DATA Step, Macro, Functions and more

Implied retain in SET statement?

Reply
New Contributor
Posts: 4

Implied retain in SET statement?

I have some datasets that contain the same information for three separate years, however, the variable names from year to year are inconsistent. I needed these all in one dataset with uniform variable names.

Originally, I was hoping to just use the rename= option, however there are several variables which are defined as numeric in one dataset and character in another.
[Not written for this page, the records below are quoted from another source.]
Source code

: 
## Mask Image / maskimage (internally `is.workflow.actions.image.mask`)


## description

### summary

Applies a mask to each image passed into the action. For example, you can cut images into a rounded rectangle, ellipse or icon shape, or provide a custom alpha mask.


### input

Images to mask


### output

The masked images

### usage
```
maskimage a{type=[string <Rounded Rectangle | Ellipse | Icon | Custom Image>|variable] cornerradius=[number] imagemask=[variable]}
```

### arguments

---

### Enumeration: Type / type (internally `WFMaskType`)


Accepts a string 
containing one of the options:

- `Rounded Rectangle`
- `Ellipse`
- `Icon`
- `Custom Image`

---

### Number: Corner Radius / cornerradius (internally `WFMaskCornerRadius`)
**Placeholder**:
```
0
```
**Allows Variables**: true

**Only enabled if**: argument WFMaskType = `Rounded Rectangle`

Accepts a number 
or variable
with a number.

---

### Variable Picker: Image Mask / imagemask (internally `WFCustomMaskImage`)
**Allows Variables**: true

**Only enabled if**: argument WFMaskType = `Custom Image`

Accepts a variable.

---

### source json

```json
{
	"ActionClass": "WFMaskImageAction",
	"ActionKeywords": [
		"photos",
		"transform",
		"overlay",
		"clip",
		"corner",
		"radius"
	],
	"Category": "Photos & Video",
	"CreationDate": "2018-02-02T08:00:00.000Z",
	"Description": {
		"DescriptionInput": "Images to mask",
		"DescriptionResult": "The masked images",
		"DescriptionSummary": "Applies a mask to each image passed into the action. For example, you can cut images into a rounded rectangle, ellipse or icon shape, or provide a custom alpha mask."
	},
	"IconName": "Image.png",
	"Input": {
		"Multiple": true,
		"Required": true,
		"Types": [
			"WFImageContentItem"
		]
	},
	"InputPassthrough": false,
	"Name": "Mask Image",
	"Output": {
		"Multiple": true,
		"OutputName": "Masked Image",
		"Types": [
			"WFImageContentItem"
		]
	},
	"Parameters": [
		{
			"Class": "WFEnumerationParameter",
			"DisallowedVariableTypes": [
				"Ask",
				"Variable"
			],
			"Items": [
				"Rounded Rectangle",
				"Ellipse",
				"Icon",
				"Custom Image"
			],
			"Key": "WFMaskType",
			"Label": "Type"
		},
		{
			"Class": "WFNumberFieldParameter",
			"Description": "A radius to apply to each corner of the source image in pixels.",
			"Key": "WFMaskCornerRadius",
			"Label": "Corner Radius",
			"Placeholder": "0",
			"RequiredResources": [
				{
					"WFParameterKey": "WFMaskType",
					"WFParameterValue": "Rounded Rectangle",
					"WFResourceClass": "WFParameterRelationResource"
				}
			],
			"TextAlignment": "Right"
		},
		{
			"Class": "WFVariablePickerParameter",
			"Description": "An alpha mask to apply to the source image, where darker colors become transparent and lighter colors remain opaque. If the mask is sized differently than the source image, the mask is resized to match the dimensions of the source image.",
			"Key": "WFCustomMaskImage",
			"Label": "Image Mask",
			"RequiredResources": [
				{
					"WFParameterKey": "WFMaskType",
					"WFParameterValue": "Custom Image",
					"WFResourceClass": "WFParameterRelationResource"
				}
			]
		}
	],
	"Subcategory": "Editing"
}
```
So my solution was to just put all the datasets in a SET statement to combine them and then sort out the variable names later in the same data step.

Here is an example which illustrates what I am trying to do, as well as the confusing output I am receiving:

--------------------------------------------------------------
data data1;
infile datalines;
input @1 name $15. @17 dob yymmdd8. @26 age;
datalines;
John Smith 19851225 25
Jack Bauer 19600704 50
Charlie Day 19791021 31
;
run;

data data2;
infile datalines;
input @1 name $15. @17 person_dob @26 person_age $2.;
datalines;
Patrick Stewart 19500406 60
Steve Jobs 19520115 58
Bill Gates 19510803 59
;
run;

data strange;
set data1 data2;

if dob=. then dob=input(strip(person_dob),yymmdd8.);
if age=. then age=input(person_age,8.);
*drop person_age person_dob;
run;

OUTPUT:
proc print data=strange;
run;


Obs name dob age person_dob person_ age

1 John Smith 9490 25 .
2 Jack Bauer 185 50 .
3 Charlie Day 7233 31 .
4 Patrick Stewart -3557 60 19500406 60
5 Steve Jobs -3557 60 19520115 58
6 Bill Gates -3557 60 19510803 59



-------------------------------------------------------------------------------


As you can see from the output, the values for "dob" and "age" do not populate as (I) expected. The if conditions are only being tested on the first observation. The new values are set and then retained so the if condition fails on all further observations because the variables all have values.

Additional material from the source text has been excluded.